Love has died: The only Lloyd Webber musical I loathe

In Uncategorized on November 1, 2013 at 10:26 am

It was bad. 

It was SO bad.

I didn’t even watch it. I read the synopsis and it was SO bad.  

“Love Never Dies”, the sequel to Andrew Lloyd Webber’s musical “The Phantom of the Opera” is as horrible as Carlotta’s singing. Let us take this self-proclaimed “politics” blog away from the usual boring current affairs that no one cares about and talk about this tragedy of a musical. 

The reason I am so emotionally traumatised by that damn Wikipedia page (http://en.wikipedia.org/wiki/Love_Never_Dies_(musical)) is that it reads exactly like FANFICTION. Fanfiction unnaturally prolongs stories – GOOD, legendary stories – beyond their original ending. In this case, the extension was that Christine Daae HAD SEX WITH THE PHANTOM OF THE OPERA the night before their wedding, got KNOCKED UP by her Angel of Music and then conveniently didn’t tell Raoul that oops, he isn’t your biological son; he’s actually the Phantom’s.

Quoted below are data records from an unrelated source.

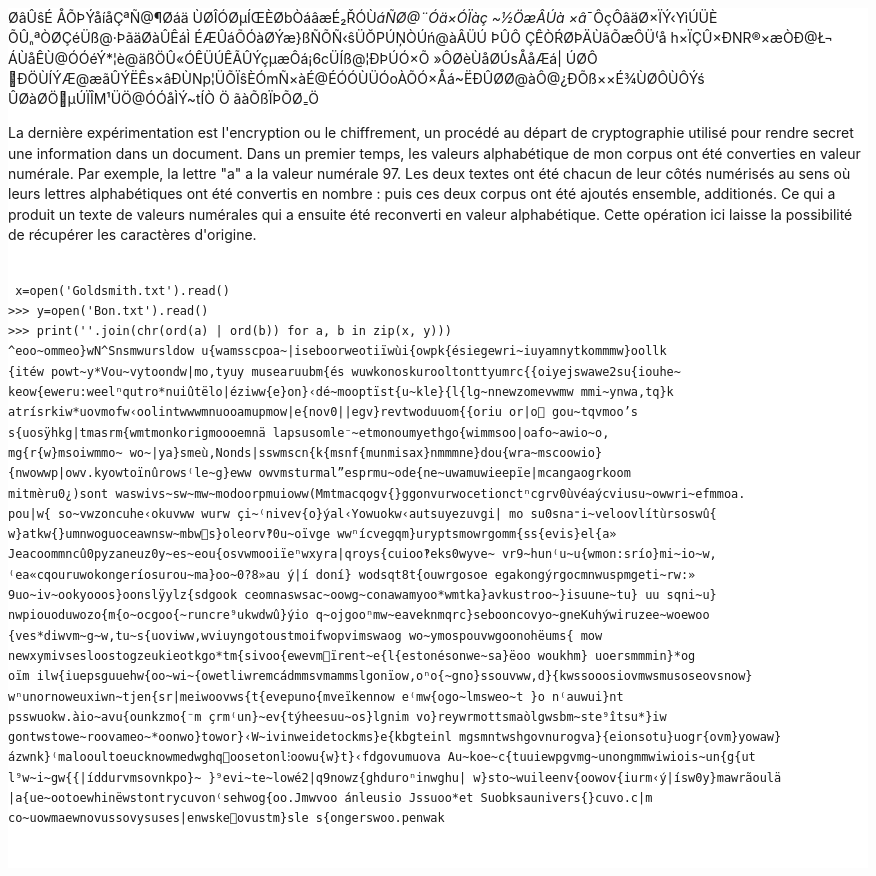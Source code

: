 ØâÛ&#x94;ŝÉ
&#x93;ÅÕÞÝåí&#x8c;åÇªÑ@¶Øáä
ÙØ&#x92;ÎÓØ&#x94;µÍ&#x81;Œ&#x8c;ÈØ&#x93;bÒáâæ&#x94;É₂Ř&#x94;ÓÙ*áÑØ@¨Óä×Ó&#x94;Ïàç
~&#x92;½ÖæÂÚà
×â*¯ÔçÔâäØ×Ï&#x92;Ý‹&#x91;YìÚÜÈ
                     Õ&#x92;Û₏ªÒØÇéÜß@·ÞãäØàÛ&#x95;ÊáÌ
ÉÆÛáÕÓàØÝæ}ßÑÕ&#x92;Ñ‹ŝÜŎ&#x93;P&#x99;&#x9d;&#x91;&#x81;Ú&#x92;ŅÒÚ&#x8c;ń@àÂÜÚ
ÞÛÔ&#x94;&#x91;
ÇÊÒŔØ&#x93;&#x94;ÞÄ&#x92;Ùã&#x83;ÕæÔÜ⁽å
h×ÏÇÛ×ÐNR®×æÒÐ@Ł¬
ÁÙåÊÙ@&#x8a;ÓÓéÝ&#x95;*¦è@äßÖÛ&#x82;«Ó&#x81;ÊÜ&#x89;ÚÊ&#x92;ÃÛÝç&#x83;µæÔá¡6cÜÍß@¦ÐÞÚÓ×Õ&#x81;
»ÔØèÙå&#x93;ØÚ&#x99;sÅåÆá&#x93;|
ÚØÔ&#x8b;
ÐÖÙ&#x93;&#x94;ÍÝ&#x93;&#x8c;Æ@æãÛÝËÊ&#x92;s×âÐÙNp¦ÜÕÏŝ&#x89;ÈÓmÑ&#x89;×àÉ@ÉÓÓÙÜÓoÀÕÓ×&#x89;Åá&#x92;~ËÐÛØØ@àÔ@¿ÐÕ&#x8a;ß××É&#x81;¾Ù&#x92;ØÔÙ&#x81;ÔÝś
ÛØàØÖ&#x95;µÚ&#x89;ÏÎM¹Ü&#x81;Ö&#x91;@ÓÓåÌÝ~tÍÒ
Ö
&#x83;ãàÕßÏÞÕØ&#x95;₌Ö
</code>
</pre>
</div>

La dernière expérimentation est l'encryption ou le chiffrement, un procédé au départ de cryptographie utilisé pour rendre secret une information dans un document. Dans un premier temps, les valeurs alphabétique de mon corpus ont été converties en valeur numérale. Par exemple, la lettre "a" a la valeur numérale 97. Les deux textes ont été chacun de leur côtés numérisés au sens où leurs lettres alphabétiques ont été convertis en nombre : puis ces deux corpus ont été ajoutés ensemble, additionés. Ce qui a produit un texte de valeurs numérales qui a ensuite été reconverti en valeur alphabétique. Cette opération ici laisse la possibilité de récupérer les caractères d'origine. 

<div class="small">
<pre><code class="language-python">
 x=open(&apos;Goldsmith.txt&apos;).read()
&gt;&gt;&gt; y=open(&apos;Bon.txt&apos;).read()
&gt;&gt;&gt; print(&apos;&apos;.join(chr(ord(a) | ord(b)) for a, b in zip(x, y)))
^eoo~ommeo}wN^Snsmwursldow u{wamsscpoa~|iseboorweotiïwùi{owpk{ésiegewri~iuyamnytkommmw}oollk
{itéw powt~y*Vou~vytoondw|mo,tyuy musearuubm{és wuwkonoskurooltonttyumrc{{oiyejswawe2su{iouhe~ 
keow{eweru:weelⁿqutro*nuiûtëlo|éziww{e}on}‹dé~mooptïst{u~kle}{l{lg~nnewzomevwmw mmi~ynwa,tq}k 
atrísrkiw*uovmofw‹oolintwwwmnuooamupmow|e{nov0||egv}revtwoduuom{{oriu or|o gou~tqvmoo’s 
s{uosÿhkg|tmasrm{wmtmonkorigmoooemnä lapsusomle⁻~etmonoumyethgo{wimmsoo|oafo~awio~o,
mg{r{w}msoiwmmo~ wo~|ya}smeù,Nonds|sswmscn{k{msnf{munmisax}nmmmne}dou{wra~mscoowio}
{nwowwp|owv.kyowtoïnûrows⁽le~g}eww owvmsturmal”esprmu~ode{ne~uwamuwieepïe|mcangaogrkoom 
mitmèru0¿)sont waswivs~sw~mw~modoorpmuioww(Mmtmacqogv{}ggonvurwocetionctⁿcgrv0ùvéaýcviusu~owwri~efmmoa.
pou|w{ so~vwzoncuhe‹okuvww wurw çi~⁽nivev{o}ýal‹Yowuokw‹autsuyezuvgi| mo su0sna⁼i~veloovlítùrsoswû{ 
w}atkw{}umnwoguoceawnsw~mbws}oleorv‽0u~oïvge wwⁿícvegqm}uryptsmowrgomm{ss{evis}el{a»
Jeacoommncû0pyzaneuz0y~es~eou{osvwmooiïeⁿwxyra|qroys{cuioo‽eks0wyve~ vr9~hun⁽u~u{wmon:srío}mi~io~w,
⁽ea«cqouruwokongeríosurou~ma}oo~0?8»au ý|í doní} wodsqt8t{ouwrgosoe egakongýrgocmnwuspmgeti~rw:»
9uo~iv~ookyooos}oonslÿylz{sdgook ceomnaswsac~oowg~conawamyoo*wmtka}avkustroo~}isuune~tu} uu sqni~u}
nwpiouoduwozo{m{o~ocgoo{~runcre⁹ukwdwû}ýio q~ojgooⁿmw~eaveknmqrc}sebooncovyo~gneKuhýwiruzee~woewoo
{ves*diwvm~g~w,tu~s{uoviww,wviuyngotoustmoifwopvimswaog wo~ymospouvwgoonohëums{ mow 
newxymivsesloostogzeukieotkgo*tm{sivoo{ewevmïrent~e{l{estonésonwe~sa}ëoo woukhm} uoersmmmin}*og 
oïm ilw{iuepsguuehw{oo~wi~{owetliwremcádmmsvmammslgonïow,oⁿo{~gno}ssouvww,d}{kwssooosiovmwsmusoseovsnow} 
wⁿunornoweuxiwn~tjen{sr|meiwoovws{t{evepuno{mveïkennow e⁽mw{ogo~lmsweo~t }o n⁽auwui}nt 
psswuokw.àio~avu{ounkzmo{⁻m çrm⁽un}~ev{týheesuu~os}lgnim vo}reywrmottsmaòlgwsbm~ste⁹îtsu*}iw 
gontwstowe~roovameo~*oonwo}towor}‹W~ivinweidetockms}e{kbgteinl mgsmntwshgovnurogva}{eionsotu}uogr{ovm}yowaw} 
ázwnk}⁽malooultoeucknowmedwghqoosetonl⁝oowu{w}t}‹fdgovumuova Au~koe~c{tuuiewpgvmg~unongmmwiwiois~un{g{ut 
l⁹w~i~gw{{|íddurvmsovnkpo}~ }⁹evi~te~lowé2|q9nowz{ghduroⁿinwghu| w}sto~wuileenv{oowov{iurm‹ý|ísw0y}mawrãoulä 
|a{ue~ootoewhinëwstontrycuvon⁽sehwog{oo.Jmwvoo ánleusio Jssuoo*et Suobksaunivers{}cuvo.c|m 
co~uowmaewnovussovysuses|enwskeovustm}sle s{ongerswoo.penwak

It ruins EVERYTHING that I, and about a million other people, loved about the original musical. Let’s not undermine the story and the great ending of the Phantom of the Opera: The Phantom desperately, desperately loved Christine and loved her so much that he – err – abducted her and killed many people. But more importantly, in the end, he chooses to let Christine spend the rest of her life with Raoul, the dashing Viscount who was Christine’s playmate when they were three. So, the Phantom – in spite of a lifetime of abuse and torture and loneliness and desperation to be loved – actually chooses to let his only love and his musical protege (let’s not forget Christine was rather indebted to the Phantom for her singing voice and fame) leave to find her own happy ending with the Viscount. Kind of a “tragic hero”. And it was this tragic story of the Phantom that made the musical a real romance musical about selfless love (obsessive love, but, you know, selfless).

AND IN THIS SEQUEL ‘Love Never Dies”: all of this is undermined because:

1) The Phantom becomes this selfish person who lures Christine to Coney Island, living off the money Meg Giry makes from being a prostitute

2) Meg, Christine’s best friend, kills….wait for it…..Christine. Because she’s jealous of how much the Phantom likes her. I personally feel this is unnecessary drama (artificially prolonging the original story which should have been left right where it ended)

3) The Phantom is no longer a sad and alone character doomed to live a life of misery. Because ta-da! He’s got a son now whoo!

And the list goes on. Like how the dashing Viscount who risked his life for Christine now becomes an alcoholic. He is married to a wife who thinks about reuniting with the captor she wanted to be free from (go figure). I watched three seconds of the ending of this sequel on YouTube and the Phantom has just seemed to have lost his mystique – that dark, dangerous, Angel of Music thing of disappearing into a cloud of smoke. He seems normal, human, mellowed out – very un-musical genius, very un-Phantom. 

It’s all about leaving it at its proper ending: Christine gets her happily ever after and the Phantom, who gave Christine her talent, doesn’t. The Phantom of the Opera gives you loads of things to contemplate, such as, Stockholm Syndrome, selflessness and, perhaps, compassion to the world’s “freaks”. It was a moving story, a sad and emotional musical that is being butchered by a sequel that doesn’t give its audience anything to learn (except that sequels are bad).

I love Andrew Lloyd Webber, I REALLY REALLY REALLY REALLY REALLY DO. When I was very young, I used to watch the Donny Osmond version of “Joseph and the Technicolor Dreamcoat” over and over and over; I like “Evita”; and even though the 2004 “Phantom of the Opera” film wasn’t as great as the stage musical, I watched that over and over as well. Andrew Lloyd Webber  is amazing. And I forgive him for this musical, because when he was putting this sequel together, he was undergoing treatment for cancer. Being poorly messes with your mind, even if you are a musical genius. 

Love Never Dies, but it certainly does get KILLED, with horrible sequels like this one.